[Opening Exercise input section]

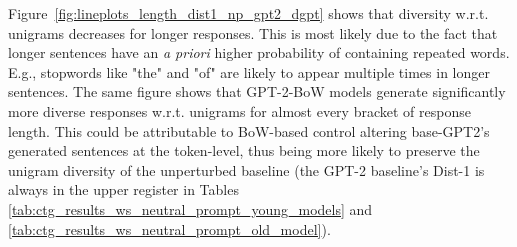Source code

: 
Figure~\ref{fig:lineplots_length_dist1_np_gpt2_dgpt} shows that diversity w.r.t. unigrams decreases for longer responses. This is most likely due to the fact that longer sentences have an \textit{a priori} higher probability of containing repeated words. E.g., stopwords like "the" and "of" are likely to appear multiple times in longer sentences. The same figure shows that GPT-2-BoW models generate significantly more diverse responses w.r.t. unigrams for almost every bracket of response length. This could be attributable to BoW-based control altering base-GPT2's generated sentences at the token-level, thus being more likely to preserve the unigram diversity of the unperturbed baseline (the GPT-2 baseline's Dist-1 is always in the upper register in Tables \ref{tab:ctg_results_ws_neutral_prompt_young_models} and \ref{tab:ctg_results_ws_neutral_prompt_old_model}).

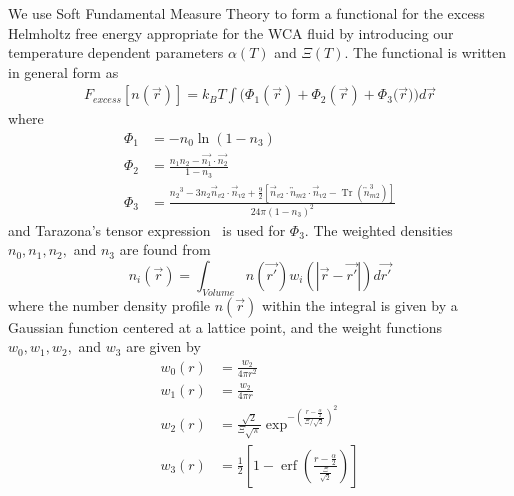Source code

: \documentclass[double,12pt]{beavtex}
\begin{document}
We use Soft Fundamental Measure Theory to form a functional for the excess 
Helmholtz free energy appropriate for the WCA fluid by introducing our 
temperature dependent parameters $\alpha(T)$ and $\Xi(T)$. The functional 
is written in general form as 
\begin{align}
  F_{excess}[n(\vec{r})]=k_BT\int(\Phi_1(\vec{r})+\Phi_2(\vec{r})+\Phi_3(\vec{r}{)) d}\vec{r}
\end{align}
where
\begin{align}
\Phi_1 &= -n_{0}\ln(1-n_{3}) \\
\Phi_2 &= \frac{n_{1}n_{2}-\vec{n_{1}}\cdot\vec{n_{2}}}{1-n_{3}} \\
\Phi_3 &= \frac{{n_2}^3-3n_2\vec{n}_{v2}\cdot\vec{n}_{v2}+\frac{9}{2}[\vec{n}_{v2}\cdot{\overleftrightarrow{n}_{m2}}\cdot{\vec{n}_{v2}}-\operatorname{Tr}({\overleftrightarrow{n}^3_{m2}})]}{24\pi(1-n_3)^2}  
\end{align} 
and Tarazona's tensor expression~\cite{tarazonaphi3, santos2012phi3} is used 
for $\Phi_3$. The weighted densities $n_0, n_1, n_2,$ and $n_3$ are found from
\begin{equation}{n_i(\vec{r})=\int_{Volume}{n(\vec{r'})w_i(|\vec{r}-\vec{r'}|)d{\vec{r'}}}}\end{equation}
where the number density profile $n(\vec r)$ within the integral is given 
by a Gaussian function centered at a lattice point,
and the weight functions $w_0, w_1, w_2,$ and $w_3$ are given by
\begin{align}\label{eq:weights}
  w_{0}(r) &=\frac{w_{2}}{4\pi{r}^2} \\
  w_{1}(r) &=\frac{w_{2}}{4\pi{r}} \\
  w_2(r)&=\frac{\sqrt{2}}{\Xi\sqrt\pi}\exp^{-\left(\frac{r-\frac{\alpha}{2}}{\Xi/\sqrt{2}}\right)^2}
  \\
  w_3(r)&=\frac{1}{2}\left[1-\operatorname{erf}\left(\frac{r-\frac{\alpha}{2}}{\frac{\Xi}{\sqrt{2}}}\right)\right]
\end{align}
%
 \begin{figure}[h!]
    \centering
  \label{fig:GaussandW2_actual}
  \end{figure} 
\end{document}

[Closing Exercise input section]

• About this exercise
Nothing but an exact copy is asked for: the lines from the start of the records through the line with "We use Soft", both ends included, minus any pictures.

• Response to this task
Source code

: 
Figure~\ref{fig:lineplots_length_dist1_np_gpt2_dgpt} shows that diversity w.r.t. unigrams decreases for longer responses. This is most likely due to the fact that longer sentences have an \textit{a priori} higher probability of containing repeated words. E.g., stopwords like "the" and "of" are likely to appear multiple times in longer sentences. The same figure shows that GPT-2-BoW models generate significantly more diverse responses w.r.t. unigrams for almost every bracket of response length. This could be attributable to BoW-based control altering base-GPT2's generated sentences at the token-level, thus being more likely to preserve the unigram diversity of the unperturbed baseline (the GPT-2 baseline's Dist-1 is always in the upper register in Tables \ref{tab:ctg_results_ws_neutral_prompt_young_models} and \ref{tab:ctg_results_ws_neutral_prompt_old_model}).

Source code

: \documentclass[double,12pt]{beavtex}
\begin{document}
We use Soft Fundamental Measure Theory to form a functional for the excess 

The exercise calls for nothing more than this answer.